> **Aim of the task**
Search the records for lines that contain the word "externalId". Copy them all.

** Opening Entries shown block **

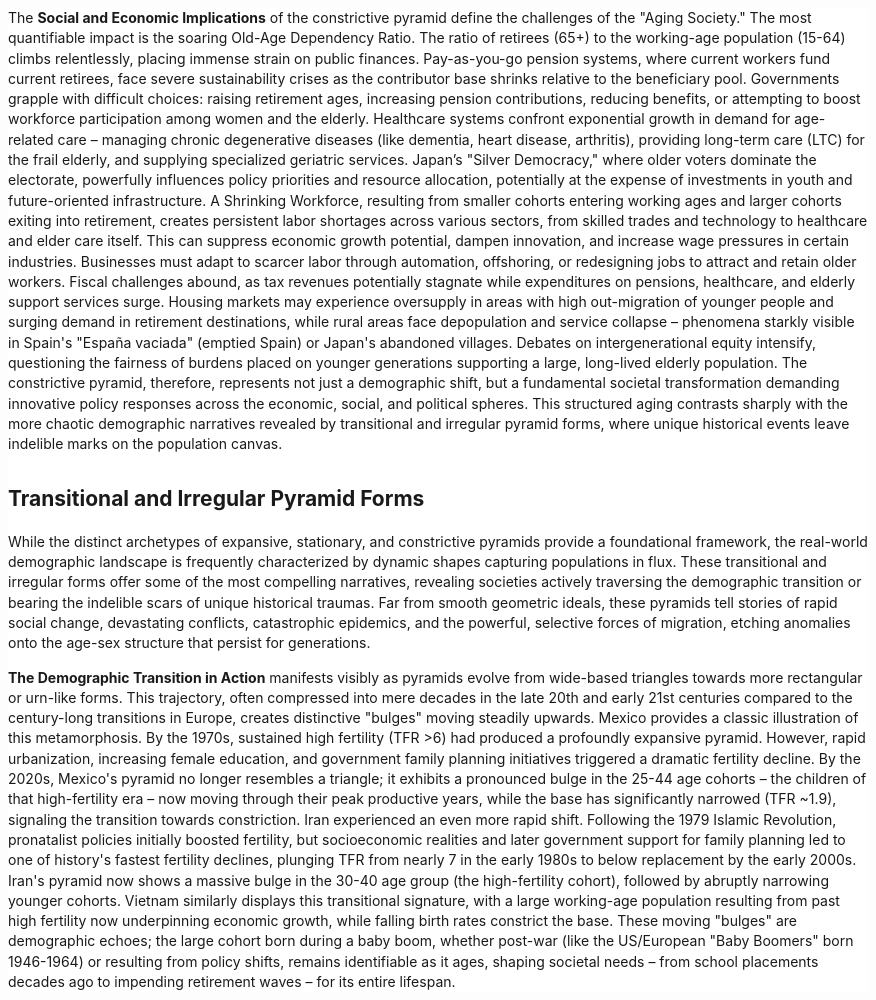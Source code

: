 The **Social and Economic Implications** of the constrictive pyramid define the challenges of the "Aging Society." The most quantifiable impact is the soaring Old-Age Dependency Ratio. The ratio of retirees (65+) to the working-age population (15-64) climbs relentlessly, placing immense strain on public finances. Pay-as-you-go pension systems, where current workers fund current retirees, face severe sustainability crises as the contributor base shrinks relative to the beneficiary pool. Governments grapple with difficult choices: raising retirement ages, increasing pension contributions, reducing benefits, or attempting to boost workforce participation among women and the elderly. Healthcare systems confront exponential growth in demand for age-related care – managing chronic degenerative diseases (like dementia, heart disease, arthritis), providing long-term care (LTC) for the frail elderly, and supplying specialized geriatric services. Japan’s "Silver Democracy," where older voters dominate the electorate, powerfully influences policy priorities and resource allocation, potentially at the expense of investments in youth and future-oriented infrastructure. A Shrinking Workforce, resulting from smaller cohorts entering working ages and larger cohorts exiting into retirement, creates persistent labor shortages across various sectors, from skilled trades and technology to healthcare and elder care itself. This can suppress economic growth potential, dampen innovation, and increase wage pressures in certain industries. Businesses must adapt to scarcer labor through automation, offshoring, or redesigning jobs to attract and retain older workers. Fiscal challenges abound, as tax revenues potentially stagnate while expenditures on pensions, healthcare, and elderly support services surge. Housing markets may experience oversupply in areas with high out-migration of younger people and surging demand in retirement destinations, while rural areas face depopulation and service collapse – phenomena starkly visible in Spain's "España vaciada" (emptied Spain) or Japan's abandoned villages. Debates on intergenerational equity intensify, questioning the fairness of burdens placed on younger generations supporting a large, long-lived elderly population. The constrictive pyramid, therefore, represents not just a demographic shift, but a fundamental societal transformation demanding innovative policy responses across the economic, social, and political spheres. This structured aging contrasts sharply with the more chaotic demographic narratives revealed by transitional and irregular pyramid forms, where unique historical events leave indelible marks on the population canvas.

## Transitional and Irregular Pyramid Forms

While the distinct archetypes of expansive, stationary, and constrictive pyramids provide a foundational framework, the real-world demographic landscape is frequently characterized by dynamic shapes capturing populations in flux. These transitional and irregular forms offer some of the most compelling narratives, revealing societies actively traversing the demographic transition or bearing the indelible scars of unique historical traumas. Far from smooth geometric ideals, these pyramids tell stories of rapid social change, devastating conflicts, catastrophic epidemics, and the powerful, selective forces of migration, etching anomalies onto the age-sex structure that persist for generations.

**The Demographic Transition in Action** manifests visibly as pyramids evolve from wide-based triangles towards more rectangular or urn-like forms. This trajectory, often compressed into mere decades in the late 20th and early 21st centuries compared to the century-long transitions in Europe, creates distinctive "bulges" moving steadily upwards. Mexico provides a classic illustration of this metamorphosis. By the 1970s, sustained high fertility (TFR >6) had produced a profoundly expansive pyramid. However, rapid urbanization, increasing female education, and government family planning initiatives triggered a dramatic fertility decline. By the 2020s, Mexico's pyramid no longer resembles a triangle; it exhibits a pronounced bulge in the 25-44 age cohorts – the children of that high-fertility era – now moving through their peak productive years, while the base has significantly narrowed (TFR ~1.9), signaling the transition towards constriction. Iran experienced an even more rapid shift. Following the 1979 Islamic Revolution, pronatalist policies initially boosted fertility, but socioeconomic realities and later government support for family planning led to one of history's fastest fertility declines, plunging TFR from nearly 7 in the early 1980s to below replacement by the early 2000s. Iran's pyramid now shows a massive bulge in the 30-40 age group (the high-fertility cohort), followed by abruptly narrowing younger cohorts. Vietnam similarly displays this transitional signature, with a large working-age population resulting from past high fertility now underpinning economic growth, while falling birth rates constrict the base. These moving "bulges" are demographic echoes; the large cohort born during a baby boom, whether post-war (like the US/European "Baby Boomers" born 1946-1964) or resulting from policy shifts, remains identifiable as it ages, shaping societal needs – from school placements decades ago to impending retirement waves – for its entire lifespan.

** Closing Entries shown block **
** Opening Entries shown block **

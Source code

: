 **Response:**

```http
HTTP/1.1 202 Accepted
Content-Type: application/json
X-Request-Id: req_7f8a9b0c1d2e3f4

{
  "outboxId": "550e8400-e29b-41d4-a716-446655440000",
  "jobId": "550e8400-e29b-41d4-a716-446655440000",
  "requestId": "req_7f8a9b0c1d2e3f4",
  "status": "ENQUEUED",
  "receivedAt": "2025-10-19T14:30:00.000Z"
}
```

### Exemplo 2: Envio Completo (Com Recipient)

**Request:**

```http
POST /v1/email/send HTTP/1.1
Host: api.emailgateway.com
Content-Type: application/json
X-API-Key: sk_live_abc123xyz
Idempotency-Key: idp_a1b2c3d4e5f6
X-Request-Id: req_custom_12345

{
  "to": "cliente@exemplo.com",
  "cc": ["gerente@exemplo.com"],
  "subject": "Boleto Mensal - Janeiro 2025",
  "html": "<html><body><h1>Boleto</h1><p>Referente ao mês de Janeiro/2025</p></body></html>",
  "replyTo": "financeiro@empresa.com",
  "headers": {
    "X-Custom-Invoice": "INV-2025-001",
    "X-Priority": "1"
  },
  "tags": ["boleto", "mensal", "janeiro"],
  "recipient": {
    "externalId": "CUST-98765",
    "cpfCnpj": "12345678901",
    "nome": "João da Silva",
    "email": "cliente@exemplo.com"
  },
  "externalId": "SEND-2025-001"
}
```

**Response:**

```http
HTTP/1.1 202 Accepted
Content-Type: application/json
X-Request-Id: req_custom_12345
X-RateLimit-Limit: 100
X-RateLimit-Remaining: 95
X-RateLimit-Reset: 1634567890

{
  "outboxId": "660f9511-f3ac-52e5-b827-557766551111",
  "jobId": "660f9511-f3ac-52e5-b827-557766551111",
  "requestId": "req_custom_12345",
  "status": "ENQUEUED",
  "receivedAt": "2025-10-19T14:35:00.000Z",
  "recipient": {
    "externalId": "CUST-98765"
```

** Closing Entries shown block **

> **Response**
    "externalId": "CUST-98765",
  "externalId": "SEND-2025-001"
    "externalId": "CUST-98765"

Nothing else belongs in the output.